Start of Block

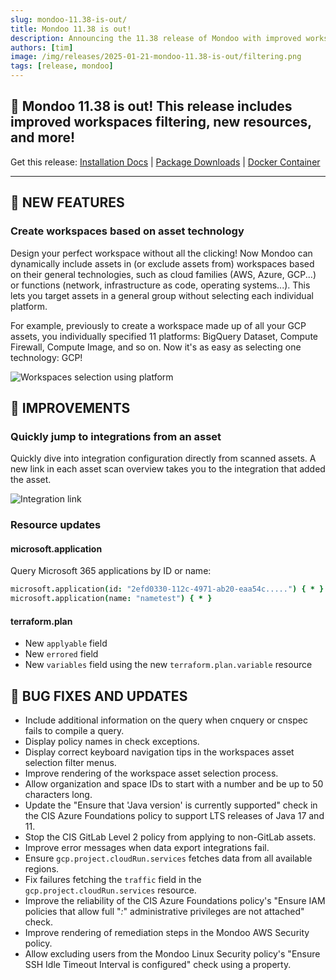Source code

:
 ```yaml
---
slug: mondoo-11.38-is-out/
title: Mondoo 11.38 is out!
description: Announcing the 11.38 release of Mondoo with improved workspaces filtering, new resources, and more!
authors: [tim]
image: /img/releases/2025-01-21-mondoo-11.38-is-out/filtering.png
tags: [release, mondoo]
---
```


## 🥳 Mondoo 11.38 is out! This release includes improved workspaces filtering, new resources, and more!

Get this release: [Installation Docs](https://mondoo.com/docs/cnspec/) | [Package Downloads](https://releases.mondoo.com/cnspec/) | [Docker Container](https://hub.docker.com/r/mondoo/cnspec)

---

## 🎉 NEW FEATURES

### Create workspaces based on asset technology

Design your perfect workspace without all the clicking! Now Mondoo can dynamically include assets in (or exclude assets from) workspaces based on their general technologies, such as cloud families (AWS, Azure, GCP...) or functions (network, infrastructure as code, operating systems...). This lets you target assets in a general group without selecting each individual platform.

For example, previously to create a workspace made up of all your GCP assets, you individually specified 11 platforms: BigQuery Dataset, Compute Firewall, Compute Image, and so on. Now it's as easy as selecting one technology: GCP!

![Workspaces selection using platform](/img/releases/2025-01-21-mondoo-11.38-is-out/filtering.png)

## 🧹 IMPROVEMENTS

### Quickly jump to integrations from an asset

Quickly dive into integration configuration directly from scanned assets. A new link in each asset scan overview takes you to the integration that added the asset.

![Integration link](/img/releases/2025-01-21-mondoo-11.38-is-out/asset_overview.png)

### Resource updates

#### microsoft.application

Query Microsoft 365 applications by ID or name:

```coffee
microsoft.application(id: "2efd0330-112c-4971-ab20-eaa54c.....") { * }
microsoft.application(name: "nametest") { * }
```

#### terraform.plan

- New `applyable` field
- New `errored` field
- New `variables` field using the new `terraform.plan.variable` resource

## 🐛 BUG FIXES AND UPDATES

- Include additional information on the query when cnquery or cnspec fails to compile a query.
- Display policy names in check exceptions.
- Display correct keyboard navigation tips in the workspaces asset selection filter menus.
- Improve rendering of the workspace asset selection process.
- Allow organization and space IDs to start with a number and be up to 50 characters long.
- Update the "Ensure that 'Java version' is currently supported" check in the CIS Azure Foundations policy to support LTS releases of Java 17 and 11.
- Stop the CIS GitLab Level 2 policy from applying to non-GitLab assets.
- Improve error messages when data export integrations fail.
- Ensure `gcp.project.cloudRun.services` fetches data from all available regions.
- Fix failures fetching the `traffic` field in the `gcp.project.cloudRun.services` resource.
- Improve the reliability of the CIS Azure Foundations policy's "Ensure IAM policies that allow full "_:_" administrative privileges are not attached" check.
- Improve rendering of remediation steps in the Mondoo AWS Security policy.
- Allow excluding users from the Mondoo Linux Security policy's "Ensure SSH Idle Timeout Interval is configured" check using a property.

End of Block
Start of Block

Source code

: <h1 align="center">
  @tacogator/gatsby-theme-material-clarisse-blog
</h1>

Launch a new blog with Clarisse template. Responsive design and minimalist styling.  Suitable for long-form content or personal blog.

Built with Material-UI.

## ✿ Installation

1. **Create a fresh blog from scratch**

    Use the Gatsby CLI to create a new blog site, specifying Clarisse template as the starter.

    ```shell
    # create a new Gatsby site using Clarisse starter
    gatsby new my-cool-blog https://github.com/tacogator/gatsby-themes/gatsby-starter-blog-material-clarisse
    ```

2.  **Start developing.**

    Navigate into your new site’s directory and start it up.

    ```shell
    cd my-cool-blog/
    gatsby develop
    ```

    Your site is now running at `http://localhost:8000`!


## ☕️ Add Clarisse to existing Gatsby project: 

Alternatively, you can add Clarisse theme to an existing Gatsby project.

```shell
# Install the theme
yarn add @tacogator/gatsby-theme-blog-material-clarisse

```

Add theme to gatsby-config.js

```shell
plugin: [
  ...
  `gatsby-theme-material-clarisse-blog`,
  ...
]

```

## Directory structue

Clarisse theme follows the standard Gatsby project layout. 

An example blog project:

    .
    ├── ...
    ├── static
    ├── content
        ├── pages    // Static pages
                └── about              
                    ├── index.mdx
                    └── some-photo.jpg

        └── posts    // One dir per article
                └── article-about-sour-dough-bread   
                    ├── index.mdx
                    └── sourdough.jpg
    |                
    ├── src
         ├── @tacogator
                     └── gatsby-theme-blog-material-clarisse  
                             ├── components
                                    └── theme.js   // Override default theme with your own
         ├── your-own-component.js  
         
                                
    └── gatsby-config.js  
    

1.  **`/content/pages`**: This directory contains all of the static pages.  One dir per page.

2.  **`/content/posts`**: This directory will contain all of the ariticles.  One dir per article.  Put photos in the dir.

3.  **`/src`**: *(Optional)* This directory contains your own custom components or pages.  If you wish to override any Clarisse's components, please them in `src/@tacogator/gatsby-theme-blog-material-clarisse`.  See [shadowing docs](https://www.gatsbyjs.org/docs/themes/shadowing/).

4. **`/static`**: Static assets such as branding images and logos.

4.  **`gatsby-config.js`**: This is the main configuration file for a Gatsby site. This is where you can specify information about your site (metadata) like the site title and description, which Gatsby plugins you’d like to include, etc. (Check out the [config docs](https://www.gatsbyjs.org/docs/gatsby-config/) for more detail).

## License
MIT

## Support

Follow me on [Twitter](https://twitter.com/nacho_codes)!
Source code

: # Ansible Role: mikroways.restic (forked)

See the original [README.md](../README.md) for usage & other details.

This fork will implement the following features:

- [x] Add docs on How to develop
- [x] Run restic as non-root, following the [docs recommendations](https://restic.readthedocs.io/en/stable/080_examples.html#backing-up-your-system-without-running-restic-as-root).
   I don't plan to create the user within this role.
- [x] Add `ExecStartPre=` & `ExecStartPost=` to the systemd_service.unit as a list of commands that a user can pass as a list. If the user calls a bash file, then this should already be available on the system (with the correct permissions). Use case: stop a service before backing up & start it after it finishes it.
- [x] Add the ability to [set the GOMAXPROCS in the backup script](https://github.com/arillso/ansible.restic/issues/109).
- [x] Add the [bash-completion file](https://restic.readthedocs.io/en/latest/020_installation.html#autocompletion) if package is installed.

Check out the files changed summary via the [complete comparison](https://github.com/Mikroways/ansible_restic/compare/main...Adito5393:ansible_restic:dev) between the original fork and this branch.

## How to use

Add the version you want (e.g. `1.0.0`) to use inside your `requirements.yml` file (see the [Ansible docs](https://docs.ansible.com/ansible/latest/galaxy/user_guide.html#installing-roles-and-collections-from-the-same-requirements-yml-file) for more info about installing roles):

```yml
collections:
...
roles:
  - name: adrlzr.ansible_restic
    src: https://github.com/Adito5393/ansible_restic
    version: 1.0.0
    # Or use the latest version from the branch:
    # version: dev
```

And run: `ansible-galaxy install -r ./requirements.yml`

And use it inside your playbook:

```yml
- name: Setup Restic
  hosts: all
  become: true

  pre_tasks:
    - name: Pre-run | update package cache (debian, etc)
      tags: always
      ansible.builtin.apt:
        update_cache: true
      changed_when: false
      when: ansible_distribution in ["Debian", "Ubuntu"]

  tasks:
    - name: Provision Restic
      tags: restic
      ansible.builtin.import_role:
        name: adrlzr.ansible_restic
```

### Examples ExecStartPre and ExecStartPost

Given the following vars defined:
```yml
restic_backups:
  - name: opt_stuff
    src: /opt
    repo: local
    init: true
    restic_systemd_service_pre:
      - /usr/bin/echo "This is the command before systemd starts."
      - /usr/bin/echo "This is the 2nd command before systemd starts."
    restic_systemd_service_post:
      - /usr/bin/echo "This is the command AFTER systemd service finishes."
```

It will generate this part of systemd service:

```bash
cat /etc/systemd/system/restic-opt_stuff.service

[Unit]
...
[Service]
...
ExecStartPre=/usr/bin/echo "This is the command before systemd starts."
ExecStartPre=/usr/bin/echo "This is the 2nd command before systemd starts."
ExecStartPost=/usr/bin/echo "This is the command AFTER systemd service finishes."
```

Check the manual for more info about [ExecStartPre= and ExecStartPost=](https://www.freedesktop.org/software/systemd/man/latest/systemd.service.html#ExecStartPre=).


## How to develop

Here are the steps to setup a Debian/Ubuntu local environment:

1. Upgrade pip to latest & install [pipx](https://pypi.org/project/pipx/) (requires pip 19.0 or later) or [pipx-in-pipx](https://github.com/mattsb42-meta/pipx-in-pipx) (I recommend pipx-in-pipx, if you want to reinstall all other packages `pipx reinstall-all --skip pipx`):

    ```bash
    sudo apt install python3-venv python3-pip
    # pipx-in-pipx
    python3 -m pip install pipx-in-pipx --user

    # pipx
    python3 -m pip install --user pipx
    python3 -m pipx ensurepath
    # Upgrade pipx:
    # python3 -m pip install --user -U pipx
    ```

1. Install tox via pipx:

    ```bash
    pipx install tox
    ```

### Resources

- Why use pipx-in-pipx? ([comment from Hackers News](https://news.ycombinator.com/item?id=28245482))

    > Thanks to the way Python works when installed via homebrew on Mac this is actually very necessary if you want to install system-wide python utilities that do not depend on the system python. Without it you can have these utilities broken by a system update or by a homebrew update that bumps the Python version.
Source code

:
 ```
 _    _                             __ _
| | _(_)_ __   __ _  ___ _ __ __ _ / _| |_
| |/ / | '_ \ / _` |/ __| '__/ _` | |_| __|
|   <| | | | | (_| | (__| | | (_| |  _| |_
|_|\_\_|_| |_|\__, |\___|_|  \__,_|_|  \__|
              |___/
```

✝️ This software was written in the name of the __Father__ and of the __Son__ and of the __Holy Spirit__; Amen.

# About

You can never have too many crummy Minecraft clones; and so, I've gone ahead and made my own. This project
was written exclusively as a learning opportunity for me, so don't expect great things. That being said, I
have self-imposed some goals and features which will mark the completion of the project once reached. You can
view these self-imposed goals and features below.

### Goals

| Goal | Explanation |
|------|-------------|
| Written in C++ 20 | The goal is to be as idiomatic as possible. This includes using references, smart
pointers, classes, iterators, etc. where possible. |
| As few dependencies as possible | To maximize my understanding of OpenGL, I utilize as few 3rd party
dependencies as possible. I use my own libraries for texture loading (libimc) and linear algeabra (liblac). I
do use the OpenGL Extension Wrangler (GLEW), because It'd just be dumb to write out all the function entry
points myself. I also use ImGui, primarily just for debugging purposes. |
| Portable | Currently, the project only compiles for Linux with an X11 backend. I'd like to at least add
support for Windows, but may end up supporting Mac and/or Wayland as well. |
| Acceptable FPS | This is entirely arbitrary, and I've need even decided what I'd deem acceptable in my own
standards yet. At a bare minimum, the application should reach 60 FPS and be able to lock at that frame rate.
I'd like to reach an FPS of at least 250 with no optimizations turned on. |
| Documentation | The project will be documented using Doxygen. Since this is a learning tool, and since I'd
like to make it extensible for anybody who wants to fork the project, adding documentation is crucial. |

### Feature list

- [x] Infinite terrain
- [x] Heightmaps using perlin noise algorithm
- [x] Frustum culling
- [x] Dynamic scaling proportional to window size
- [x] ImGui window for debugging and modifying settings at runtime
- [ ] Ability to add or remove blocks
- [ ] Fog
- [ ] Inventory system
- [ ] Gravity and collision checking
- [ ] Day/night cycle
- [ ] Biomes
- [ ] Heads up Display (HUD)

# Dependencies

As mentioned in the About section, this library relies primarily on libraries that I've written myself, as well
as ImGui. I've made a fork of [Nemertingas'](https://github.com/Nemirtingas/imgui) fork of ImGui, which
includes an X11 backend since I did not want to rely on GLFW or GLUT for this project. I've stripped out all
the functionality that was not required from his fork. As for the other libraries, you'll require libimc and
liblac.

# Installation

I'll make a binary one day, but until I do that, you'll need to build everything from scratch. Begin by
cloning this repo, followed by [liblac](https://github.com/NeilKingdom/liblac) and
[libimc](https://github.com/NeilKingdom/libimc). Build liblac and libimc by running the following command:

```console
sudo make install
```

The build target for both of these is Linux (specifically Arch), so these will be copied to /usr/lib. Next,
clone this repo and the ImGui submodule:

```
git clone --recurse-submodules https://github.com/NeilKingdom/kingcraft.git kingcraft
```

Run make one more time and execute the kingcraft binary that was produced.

End of Block

Return each line among the entries that holds the word "cnspec".

Get this release: [Installation Docs](https://mondoo.com/docs/cnspec/) | [Package Downloads](https://releases.mondoo.com/cnspec/) | [Docker Container](https://hub.docker.com/r/mondoo/cnspec)
- Include additional information on the query when cnquery or cnspec fails to compile a query.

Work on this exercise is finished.